My MIL thinks she is helpful although she just comes to see her grandchild when it suits her and expects I facilitate as her. She is judgement, pressuring, insensitive and over sharing with private matters. I would suggest some boundaries may help, if she listens. Mine hasn’t and it has negatively affected our relationship.
@Sarah I appreciate the advice. I’ve actually tried boundaries my husband has had many talks with her about setting boundaries. We live with her currently so there are no such thing as boundaries with her
I’m sorry I’m not sure what makes MIL think it is their experience to dictate. If you can I would suggest moving ASAP as this may damage your relationship forever. Struggling financially may be worth savouring some sort of relationship for the future.
Hopefully we will be moving soon our new pregnancy just slowed us down a little. So I’m trying to keep my emotions down till we do but she is difficult
You need to go to counseling as a couple.

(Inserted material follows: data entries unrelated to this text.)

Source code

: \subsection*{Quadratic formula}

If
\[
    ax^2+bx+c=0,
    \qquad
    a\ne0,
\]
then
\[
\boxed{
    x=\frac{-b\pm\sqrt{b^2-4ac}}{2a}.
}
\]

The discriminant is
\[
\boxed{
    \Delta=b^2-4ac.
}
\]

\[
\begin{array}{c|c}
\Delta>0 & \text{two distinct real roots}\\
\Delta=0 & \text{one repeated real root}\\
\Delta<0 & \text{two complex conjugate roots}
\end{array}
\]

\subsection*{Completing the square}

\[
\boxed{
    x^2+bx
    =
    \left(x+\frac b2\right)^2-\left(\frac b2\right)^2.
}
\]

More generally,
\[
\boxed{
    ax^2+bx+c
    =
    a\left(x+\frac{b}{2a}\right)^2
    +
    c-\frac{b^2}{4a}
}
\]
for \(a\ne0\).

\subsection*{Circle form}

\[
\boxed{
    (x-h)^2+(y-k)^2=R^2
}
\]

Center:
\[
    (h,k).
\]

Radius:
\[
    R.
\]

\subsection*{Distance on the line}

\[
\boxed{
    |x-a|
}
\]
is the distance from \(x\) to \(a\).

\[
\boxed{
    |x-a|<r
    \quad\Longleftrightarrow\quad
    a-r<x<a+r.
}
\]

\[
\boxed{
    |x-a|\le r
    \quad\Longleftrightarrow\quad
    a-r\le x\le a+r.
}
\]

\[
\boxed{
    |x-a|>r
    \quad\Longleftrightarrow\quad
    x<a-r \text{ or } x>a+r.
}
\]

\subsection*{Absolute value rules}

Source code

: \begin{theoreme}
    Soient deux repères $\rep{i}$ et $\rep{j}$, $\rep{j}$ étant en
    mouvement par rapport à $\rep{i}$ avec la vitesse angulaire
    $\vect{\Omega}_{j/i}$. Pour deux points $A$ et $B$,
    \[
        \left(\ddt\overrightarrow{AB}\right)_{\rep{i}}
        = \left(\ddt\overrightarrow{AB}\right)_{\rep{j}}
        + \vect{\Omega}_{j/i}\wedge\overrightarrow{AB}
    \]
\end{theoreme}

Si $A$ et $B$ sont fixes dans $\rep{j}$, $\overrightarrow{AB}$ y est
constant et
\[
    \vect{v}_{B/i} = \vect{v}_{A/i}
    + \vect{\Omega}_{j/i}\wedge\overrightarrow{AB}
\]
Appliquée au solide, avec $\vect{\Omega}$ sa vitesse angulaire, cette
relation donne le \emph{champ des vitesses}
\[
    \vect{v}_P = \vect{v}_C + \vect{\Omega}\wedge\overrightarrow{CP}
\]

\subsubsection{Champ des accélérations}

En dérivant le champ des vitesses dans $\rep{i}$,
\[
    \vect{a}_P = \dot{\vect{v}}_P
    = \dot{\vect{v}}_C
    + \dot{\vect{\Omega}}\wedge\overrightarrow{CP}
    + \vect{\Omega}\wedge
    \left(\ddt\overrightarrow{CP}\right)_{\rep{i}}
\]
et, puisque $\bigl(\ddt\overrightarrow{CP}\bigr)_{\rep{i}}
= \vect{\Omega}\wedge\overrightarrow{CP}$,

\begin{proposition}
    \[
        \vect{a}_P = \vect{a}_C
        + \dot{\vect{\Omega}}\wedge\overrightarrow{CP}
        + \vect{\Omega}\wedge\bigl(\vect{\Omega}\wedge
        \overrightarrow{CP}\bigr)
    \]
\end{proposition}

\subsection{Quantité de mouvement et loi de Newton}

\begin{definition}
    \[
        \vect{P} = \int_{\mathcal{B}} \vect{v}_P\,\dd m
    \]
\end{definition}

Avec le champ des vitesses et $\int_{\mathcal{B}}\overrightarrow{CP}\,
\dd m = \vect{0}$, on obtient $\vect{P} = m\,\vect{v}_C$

Then maybe your husband will need counseling with his mom. That is where we are currently and it’s helping. Took 14 years together (5 years of marriage) and 2 kids later to get to this point. We told my MIL that she respects us and goes to counseling or we’re going no contact. They’re now in family counseling as well as my husband and I doing marriage counseling.
I feel this lol she’s very nice and helpful but overbearing .
Mine acts like I don’t exist until she has to and blatantly disrespects me. I’d take the annoying MIL who cares.